Material provided:

■ ■ ■

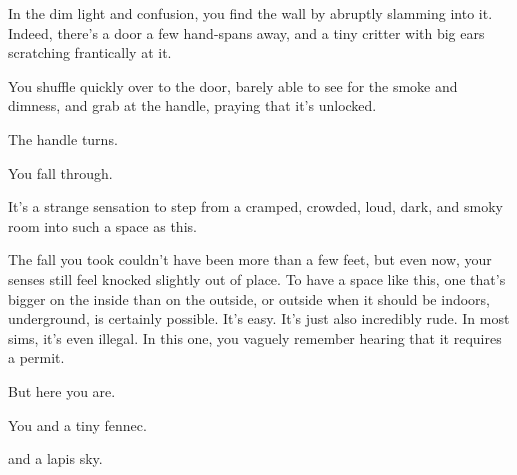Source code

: In the dim light and confusion, you find the wall by abruptly slamming into it. Indeed, there's a door a few hand-spans away, and a tiny critter with big ears scratching frantically at it.

You shuffle quickly over to the door, barely able to see for the smoke and dimness, and grab at the handle, praying that it's unlocked.

\vfill

\newpage

\null
\vfill

The handle turns.

\vfill
\newpage

\null
\vfill

You fall through.

\vfill

\newpage

\null
\vfill

It's a strange sensation to step from a cramped, crowded, loud, dark, and smoky room into such a space as this.

The fall you took couldn't have been more than a few feet, but even now, your senses still feel knocked slightly out of place. To have a space like this, one that's bigger on the inside than on the outside, or outside when it should be indoors, underground, is certainly possible. It's easy. It's just also incredibly rude. In most sims, it's even illegal. In this one, you vaguely remember hearing that it requires a permit.

But here you are.

\vfill

\newpage
\null
\vfill

You and a tiny fennec.

\phantom{You} {\footnotesize and a lapis sky.}

\phantom{You and}{\tiny endless green fields.}

\vfill

\begin{comment}
\null
\vfill

You and a tiny fennec.

\null
\vfill

\newpage

\null
\vfill

You and a lapis sky.

\null
\vfill

\newpage

\null
\vfill

You and endless green fields.

\null
\vfill
\end{comment}

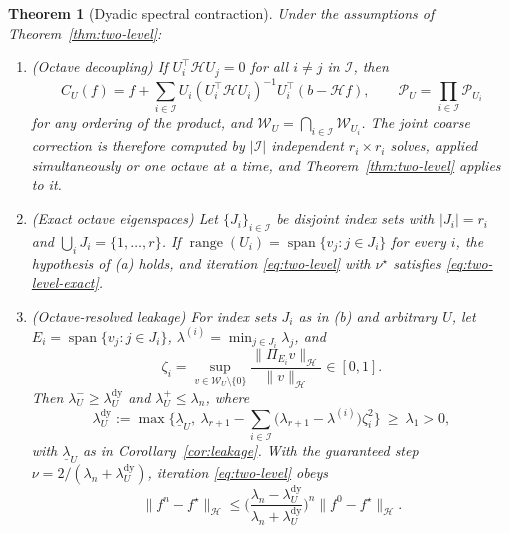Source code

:\documentclass{article}
\newtheorem{theorem}{Theorem}
\begin{document}
\begin{theorem}[Dyadic spectral contraction]
\label{thm:dyadic-level}
Under the assumptions of Theorem~\ref{thm:two-level}:
\begin{enumerate}[label=\textup{(\alph*)}]
\item \emph{(Octave decoupling)} If $U_i^\top\mathcal HU_j=0$ for all $i\neq j$ in $\mathcal I$, then
\begin{equation}
\label{eq:dyadic-coarse}
C_U(f)=f+\sum_{i\in\mathcal I}U_i(U_i^\top\mathcal HU_i)^{-1}U_i^\top(b-\mathcal Hf),
\qquad
\mathcal P_U=\prod_{i\in\mathcal I}\mathcal P_{U_i}
\end{equation}
for any ordering of the product, and $\mathcal W_U=\bigcap_{i\in\mathcal I}\mathcal W_{U_i}$. The joint coarse correction is therefore computed by $|\mathcal I|$ independent $r_i\times r_i$ solves, applied simultaneously or one octave at a time, and Theorem~\ref{thm:two-level} applies to it.
\item \emph{(Exact octave eigenspaces)} Let $\{J_i\}_{i\in\mathcal I}$ be disjoint index sets with $|J_i|=r_i$ and $\bigcup_iJ_i=\{1,\dots,r\}$. If $\operatorname{range}(U_i)=\operatorname{span}\{v_j:j\in J_i\}$ for every $i$, the hypothesis of (a) holds, and iteration \eqref{eq:two-level} with $\nu^\star$ satisfies \eqref{eq:two-level-exact}.
\item \emph{(Octave-resolved leakage)} For index sets $J_i$ as in (b) and arbitrary $U$, let $E_i=\operatorname{span}\{v_j:j\in J_i\}$, $\lambda^{(i)}=\min_{j\in J_i}\lambda_j$, and
\begin{equation}
\label{eq:octave-leakage}
\zeta_i=\sup_{v\in\mathcal W_U\setminus\{0\}}\frac{\|\Pi_{E_i}v\|_{\mathcal H}}{\|v\|_{\mathcal H}}\in[0,1].
\end{equation}
Then $\lambda_U^-\ge\lambda_U^{\mathrm{dy}}$ and $\lambda_U^+\le\lambda_n$, where
\begin{equation}
\label{eq:lambda-dy}
\lambda_U^{\mathrm{dy}}:=\max\Big\{\underline\lambda_U,\ \lambda_{r+1}-\sum_{i\in\mathcal I}\big(\lambda_{r+1}-\lambda^{(i)}\big)\zeta_i^2\Big\}\ \ge\ \lambda_1>0,
\end{equation}
with $\underline\lambda_U$ as in Corollary~\ref{cor:leakage}. With the guaranteed step $\nu=2/(\lambda_n+\lambda_U^{\mathrm{dy}})$, iteration \eqref{eq:two-level} obeys
\begin{equation}
\label{eq:dyadic-rate}
\|f^n-f^\star\|_{\mathcal H}\le\Big(\frac{\lambda_n-\lambda_U^{\mathrm{dy}}}{\lambda_n+\lambda_U^{\mathrm{dy}}}\Big)^n\|f^0-f^\star\|_{\mathcal H}.
\end{equation}
\end{enumerate}
\end{theorem}
\end{document}
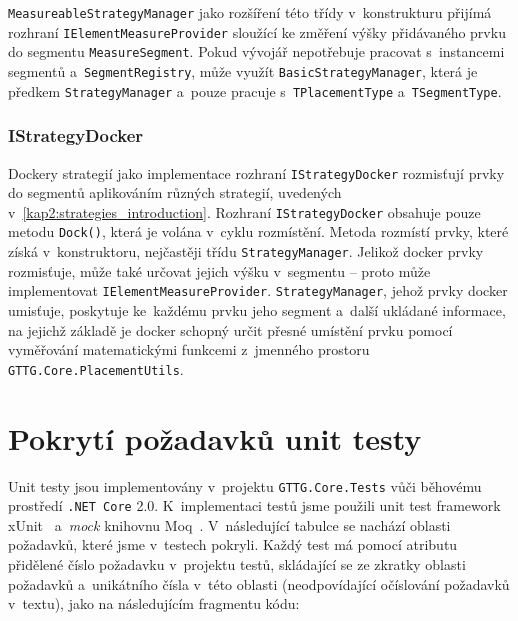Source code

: \texttt{MeasureableStrategyManager} jako rozšíření této třídy v~konstrukturu přijímá rozhraní \texttt{IElementMeasureProvider} sloužící ke změření výšky přidávaného prvku do segmentu \texttt{MeasureSegment}. Pokud vývojář nepotřebuje pracovat s~instancemi segmentů a~\texttt{SegmentRegistry}, může využít  \texttt{BasicStrategyManager}, která je předkem \texttt{StrategyManager} a~pouze pracuje s~\texttt{TPlacementType} \linebreak a~\texttt{TSegmentType}.

\subsubsection*{IStrategyDocker}
Dockery strategií jako implementace rozhraní \texttt{IStrategyDocker} rozmisťují prvky do segmentů aplikováním různých strategií, uvedených v~\ref{kap2:strategies_introduction}. Rozhraní \texttt{IStrategyDocker} obsahuje pouze metodu \texttt{Dock()}, která je volána v~cyklu rozmístění.
Metoda rozmístí prvky, které získá v~konstruktoru, nejčastěji třídu \linebreak \texttt{StrategyManager}. Jelikož docker prvky rozmisťuje, může také určovat jejich výšku v~segmentu -- proto může implementovat \texttt{IElementMeasureProvider}. \linebreak \texttt{StrategyManager}, jehož prvky docker umisťuje, poskytuje ke~každému prvku jeho segment a~další ukládané informace, na jejichž základě je docker schopný určit přesné umístění prvku pomocí vyměřování matematickými funkcemi z~jmenného prostoru \texttt{GTTG.Core.PlacementUtils}.

\newpage
\section{Pokrytí požadavků unit testy}
\label{kap4:requirements_coverage}
\newcommand{\comp}[0]{\textbf{\color{red}COMP}}
\newcommand{\dti}[0]{\textbf{\color{blue}DTI}}
\newcommand{\ve}[0]{\textbf{\color{green}VE}}
\newcommand{\dl}[0]{\textbf{\color{orange}DL}}
\newcommand{\hit}[0]{\textbf{\color{purple}HT}}

Unit testy jsou implementovány v~projektu \texttt{GTTG.Core.Tests} vůči běhovému prostředí \texttt{.NET Core} 2.0. K~implementaci testů jsme použili unit test framework xUnit~\cite{xUnit} a~\textit{mock} knihovnu Moq~\cite{moq}. V~následující tabulce se nachází oblasti požadavků, které jsme v~testech pokryli. Každý test má pomocí atributu přidělené číslo požadavku v~projektu testů, skládající se ze zkratky oblasti požadavků a~unikátního čísla v~této oblasti (neodpovídající očíslování požadavků v~textu), jako na následujícím fragmentu kódu:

■ ■ ■

What you have to do: Your answer should be one number: how many lines of the listing include the word "newcommand".

Task output: 5